Thursday, March 02, 2006

School Choice

Thanks to everyone who commented on my compelling interest question a few weeks back. Glad to see that we were able to get some discussion going. Also I am glad to see that most people seem to believe that the government has some interest in funding the education of the next generation. My concern with a completely private education system is that parents of school-aged children typically would struggle to fund their children’s education, which could result in a generation of people who lack the skills to make a meaningful contribution to society – especially in a rapidly globalizing world in which low skilled laborers in the U.S. must compete with people in third world countries that are just joining the world economy. Ultimately threat of increased competition at the lower end of the skills spectrum should focus public attention on the great importance of improving education so that the U.S. can continue to maintain a competitive edge.
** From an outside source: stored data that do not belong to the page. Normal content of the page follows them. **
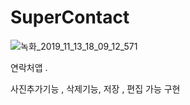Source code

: # SuperContact

![녹화_2019_11_13_18_09_12_571](https://user-images.githubusercontent.com/54298426/68816909-57d22280-06c3-11ea-89b0-ab497f0b82a9.gif)

연락처앱 .

사진추가기능 , 삭제기능, 저장 , 
편집 가능 구현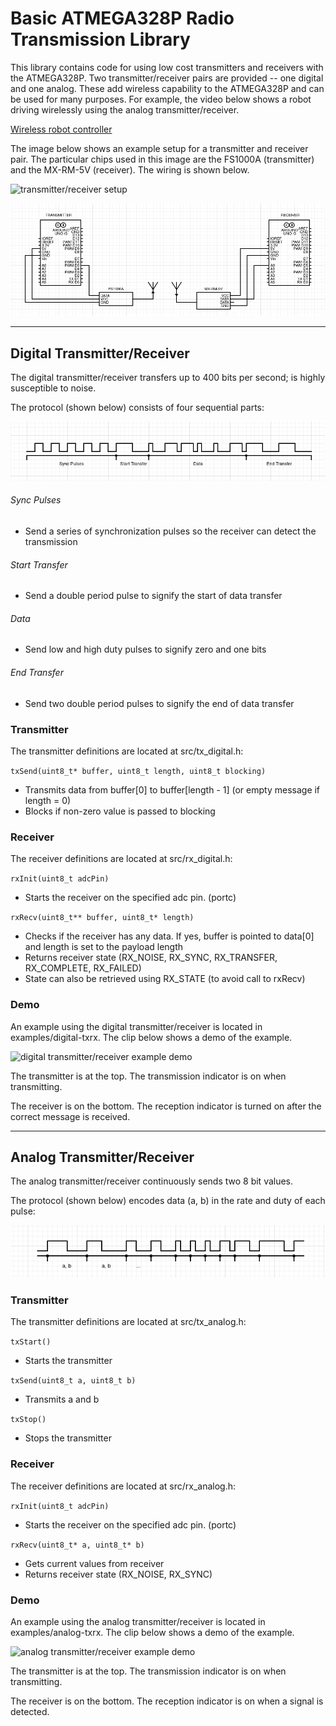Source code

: # Basic ATMEGA328P Radio Transmission Library

This library contains code for using low cost transmitters and receivers with the ATMEGA328P. Two transmitter/receiver pairs are provided -- one digital and one analog. These add wireless capability to the ATMEGA328P and can be used for many purposes. For example, the video below shows a robot driving wirelessly using the analog transmitter/receiver.

[Wireless robot controller]()

The image below shows an example setup for a transmitter and receiver pair. The particular chips used in this image are the FS1000A (transmitter) and the MX-RM-5V (receiver). The wiring is shown below.

![transmitter/receiver setup](img/setup.jpg)

![wiring diagram](img/wiring-diagram.png)

---

## Digital Transmitter/Receiver

The digital transmitter/receiver transfers up to 400 bits per second; is highly susceptible to noise.

The protocol (shown below) consists of four sequential parts:

![digital protocol](img/digital-protocol.png)

###### Sync Pulses
  - Send a series of synchronization pulses so the receiver can detect the transmission
###### Start Transfer
  - Send a double period pulse to signify the start of data transfer
###### Data
  - Send low and high duty pulses to signify zero and one bits
###### End Transfer
  - Send two double period pulses to signify the end of data transfer

### Transmitter

The transmitter definitions are located at src/tx_digital.h:

`txSend(uint8_t* buffer, uint8_t length, uint8_t blocking)`

- Transmits data from buffer[0] to buffer[length - 1] (or empty message if length = 0)
- Blocks if non-zero value is passed to blocking

### Receiver

The receiver definitions are located at src/rx_digital.h:

`rxInit(uint8_t adcPin)`

- Starts the receiver on the specified adc pin. (portc)

`rxRecv(uint8_t** buffer, uint8_t* length)`

- Checks if the receiver has any data. If yes, buffer is pointed to data[0] and length is set to the payload length
- Returns receiver state (RX_NOISE, RX_SYNC, RX_TRANSFER, RX_COMPLETE, RX_FAILED)
- State can also be retrieved using RX_STATE (to avoid call to rxRecv)

### Demo

An example using the digital transmitter/receiver is located in examples/digital-txrx. The clip below shows a demo of the example.

![digital transmitter/receiver example demo](img/digital_txrx.gif)

The transmitter is at the top. The transmission indicator is on when transmitting.

The receiver is on the bottom. The reception indicator is turned on after the correct message is received.

---

## Analog Transmitter/Receiver

The analog transmitter/receiver continuously sends two 8 bit values.

The protocol (shown below) encodes data (a, b) in the rate and duty of each pulse:

![analog protocol](img/analog-protocol.png)

### Transmitter

The transmitter definitions are located at src/tx_analog.h:

`txStart()`

- Starts the transmitter

`txSend(uint8_t a, uint8_t b)`

- Transmits a and b

`txStop()`

- Stops the transmitter

### Receiver

The receiver definitions are located at src/rx_analog.h:

`rxInit(uint8_t adcPin)`

- Starts the receiver on the specified adc pin. (portc)

`rxRecv(uint8_t* a, uint8_t* b)`

- Gets current values from receiver
- Returns receiver state (RX_NOISE, RX_SYNC)

### Demo

An example using the analog transmitter/receiver is located in examples/analog-txrx. The clip below shows a demo of the example.

![analog transmitter/receiver example demo](img/analog_txrx.gif)

The transmitter is at the top. The transmission indicator is on when transmitting.

The receiver is on the bottom. The reception indicator is on when a signal is detected.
With that in mind, I was happy to read this opinion piece in the Wall Street Journal, which describes the state of education in Minneapolis, one of the leaders in adopting school choice. Apparently low income and minority parents are pulling their children out of the public schools and sending them either to suburban public school districts or to charter schools in the city. I particularly liked this paragraph containing quotes from a community leader:
Black leaders like Louis King have had enough. He has a message for the school board: "You'll have to make big changes to get us back." He says the district needs a board that views families as customers and understands that competition has unalterably changed the rules of the game. "I'm a strong believer in public education," says Mr. King. "But this district's leaders have to make big changes or go out of business. If they don't, we'll see them in a museum, like the dinosaurs."
School choice has been a reality in Minneapolis for over fifteen years, but is not even offered to the majority of parents and students in this country. We need to increase the pressure to allow more educational options in this country or we will not be prepared for the emerging threat of globalization.